(For background information, I'm still home for Christmas break and decided to go to my first yoga class in a longgggg time. I'm in love with my yoga studio at home, and I constantly (inwardly) complain about how I will never find another Body Language anywhere else I choose to live.)
The first thing I do when I step into the warm waiting area is slowly take off my coat and boots. My bare feet touch the floor, and it's not even slightly cold, but it's still invigorating. There are others waiting for my class - others that will join me in breathing, living, and working in solidarity together - all of them silently whispering to each other, so as not to disturb the massage and yoga class in session. The door opens finally and people begin to greet one another. I stay silent and move into the much more warm yoga room. You can't even tell the yoga studio is located on the side of a very busy intersection because it is completely silent in the room except for the relaxing sanskrit mantra playing from the CD player. I lay out my mat, straighten it out, and lay. First on my back, eyes closed, hands folded on my chest and breath. Then I hug my legs into my belly and rock back and forth, massaging my spine. The instructor turns on the space heaters, making the room even more hot and I can already feel my muscles becoming more and more ready to stretch and work.

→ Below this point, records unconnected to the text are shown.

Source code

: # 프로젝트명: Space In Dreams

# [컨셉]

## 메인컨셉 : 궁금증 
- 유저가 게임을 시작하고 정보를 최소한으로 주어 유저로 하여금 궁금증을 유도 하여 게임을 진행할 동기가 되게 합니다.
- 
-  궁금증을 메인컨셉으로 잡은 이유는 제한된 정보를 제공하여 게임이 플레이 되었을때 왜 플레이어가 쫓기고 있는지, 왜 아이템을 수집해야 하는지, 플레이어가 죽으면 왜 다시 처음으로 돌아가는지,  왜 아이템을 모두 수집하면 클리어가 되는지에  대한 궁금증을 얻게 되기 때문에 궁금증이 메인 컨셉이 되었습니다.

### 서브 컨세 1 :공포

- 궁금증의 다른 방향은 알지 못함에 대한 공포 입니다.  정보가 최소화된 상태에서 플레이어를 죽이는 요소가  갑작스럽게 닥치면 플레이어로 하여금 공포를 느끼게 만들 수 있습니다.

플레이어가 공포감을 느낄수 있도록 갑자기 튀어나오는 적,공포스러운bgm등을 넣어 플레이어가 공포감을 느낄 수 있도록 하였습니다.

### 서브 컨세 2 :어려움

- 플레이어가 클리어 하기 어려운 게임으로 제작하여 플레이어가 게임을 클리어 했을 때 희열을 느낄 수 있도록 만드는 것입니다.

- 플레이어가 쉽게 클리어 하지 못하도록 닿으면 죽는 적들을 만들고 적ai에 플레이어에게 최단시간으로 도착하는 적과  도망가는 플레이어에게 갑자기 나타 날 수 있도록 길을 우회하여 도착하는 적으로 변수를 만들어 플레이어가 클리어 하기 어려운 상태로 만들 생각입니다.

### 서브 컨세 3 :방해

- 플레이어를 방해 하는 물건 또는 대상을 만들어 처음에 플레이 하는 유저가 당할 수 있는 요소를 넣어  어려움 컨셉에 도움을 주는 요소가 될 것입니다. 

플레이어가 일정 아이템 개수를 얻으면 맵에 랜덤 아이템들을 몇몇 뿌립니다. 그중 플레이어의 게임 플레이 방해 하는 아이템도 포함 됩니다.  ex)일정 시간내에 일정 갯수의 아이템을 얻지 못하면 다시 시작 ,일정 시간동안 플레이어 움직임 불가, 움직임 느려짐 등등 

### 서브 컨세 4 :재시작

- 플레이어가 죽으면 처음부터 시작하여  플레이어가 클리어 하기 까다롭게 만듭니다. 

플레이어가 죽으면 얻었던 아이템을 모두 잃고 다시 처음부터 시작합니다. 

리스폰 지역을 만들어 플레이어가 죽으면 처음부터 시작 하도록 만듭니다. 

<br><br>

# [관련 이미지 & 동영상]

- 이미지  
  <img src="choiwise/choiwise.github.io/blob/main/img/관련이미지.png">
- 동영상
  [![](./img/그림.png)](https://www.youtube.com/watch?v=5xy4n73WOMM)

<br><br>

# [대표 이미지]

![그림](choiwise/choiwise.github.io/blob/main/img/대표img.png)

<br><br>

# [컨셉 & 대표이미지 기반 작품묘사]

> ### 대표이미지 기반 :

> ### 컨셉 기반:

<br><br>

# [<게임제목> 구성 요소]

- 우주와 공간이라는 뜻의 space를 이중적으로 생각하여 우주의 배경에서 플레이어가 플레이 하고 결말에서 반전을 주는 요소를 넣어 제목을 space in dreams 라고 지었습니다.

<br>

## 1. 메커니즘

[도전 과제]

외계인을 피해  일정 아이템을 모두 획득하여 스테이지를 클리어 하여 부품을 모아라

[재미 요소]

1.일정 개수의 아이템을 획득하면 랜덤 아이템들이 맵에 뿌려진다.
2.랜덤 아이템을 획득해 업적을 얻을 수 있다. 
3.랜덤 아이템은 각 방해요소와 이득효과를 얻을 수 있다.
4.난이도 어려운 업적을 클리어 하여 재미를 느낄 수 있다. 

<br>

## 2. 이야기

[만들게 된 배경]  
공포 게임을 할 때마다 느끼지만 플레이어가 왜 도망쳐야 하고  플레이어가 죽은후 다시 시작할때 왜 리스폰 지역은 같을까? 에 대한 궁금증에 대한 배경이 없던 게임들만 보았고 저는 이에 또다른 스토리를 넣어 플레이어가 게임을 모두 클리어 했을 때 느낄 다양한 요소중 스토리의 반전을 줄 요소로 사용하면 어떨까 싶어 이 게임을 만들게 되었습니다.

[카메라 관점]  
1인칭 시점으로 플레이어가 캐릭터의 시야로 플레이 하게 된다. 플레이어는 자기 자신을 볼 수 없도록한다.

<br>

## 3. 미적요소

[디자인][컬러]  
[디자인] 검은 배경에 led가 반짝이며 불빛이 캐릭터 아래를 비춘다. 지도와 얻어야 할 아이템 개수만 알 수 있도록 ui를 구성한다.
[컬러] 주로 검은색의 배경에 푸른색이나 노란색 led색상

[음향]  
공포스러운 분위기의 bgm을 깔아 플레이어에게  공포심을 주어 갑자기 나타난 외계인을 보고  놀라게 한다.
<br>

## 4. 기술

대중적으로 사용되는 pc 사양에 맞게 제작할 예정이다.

Finally, everyone is ready and seated, laying, stretching on their mats. My eyes stay shut, I'm not even the slightest bit self-conscious, and I notice it. (That's a first.) The instructor begins to speak, tells us to meditate. That many people choose to separate yoga from meditation, and that's simply impossible. Yoga is meditation, and so that is how we will begin. She tells a story about our minds and how completely cluttered they always are and that this practice should help us to stop thinking about our minds, and focus on our bodies, come into our bodies. I find this liberating and erotic, as escaping my mind has always been one of the hardest things for me to do - inhibiting me way too many times in my almost 21 years. She ends by saying, "sometimes, it's good to lose your mind." I giggle in my head, but oops, not in my head, out loud. That's okay, I'm so relaxed and happy I don't even care. Finally we begin the vinyasa flow. A breath-timed transition from pose to pose as we stretch, lift, and strengthen all parts of our bodies. I start to lose count of how many times I've completed the flow and scold myself for keeping count. I take a deep exhale and forget. The first drop of sweat falls into my tear duct, stinging my eyes, and I smile. The instructor has been talking the entire time, but she's getting more and more passionate and so I listen closer. She starts talking about how we are just bathing ourselves in self-love, and my heart flutters. I close my eyes and focus on my face, "I love you, face." Then my neck, "I love you, neck." Then my chest, "I love you, chest." Then my arms, "I love you, arms." My hands, my fingers, "I love you." My belly, my legs, my feet, my toes, "I love you too." I feel a little silly saying these things to myself, but as I feel out each part of my body, I notice the sweat covering them and I really do feel as if I am bathing in my own love for myself. It feels damn good. By now I'm sweating so much, and feeling so much that I can't tell which salty drop of wet is sweat, tears, or snot. I don't think I'm crying, but by now, who knows.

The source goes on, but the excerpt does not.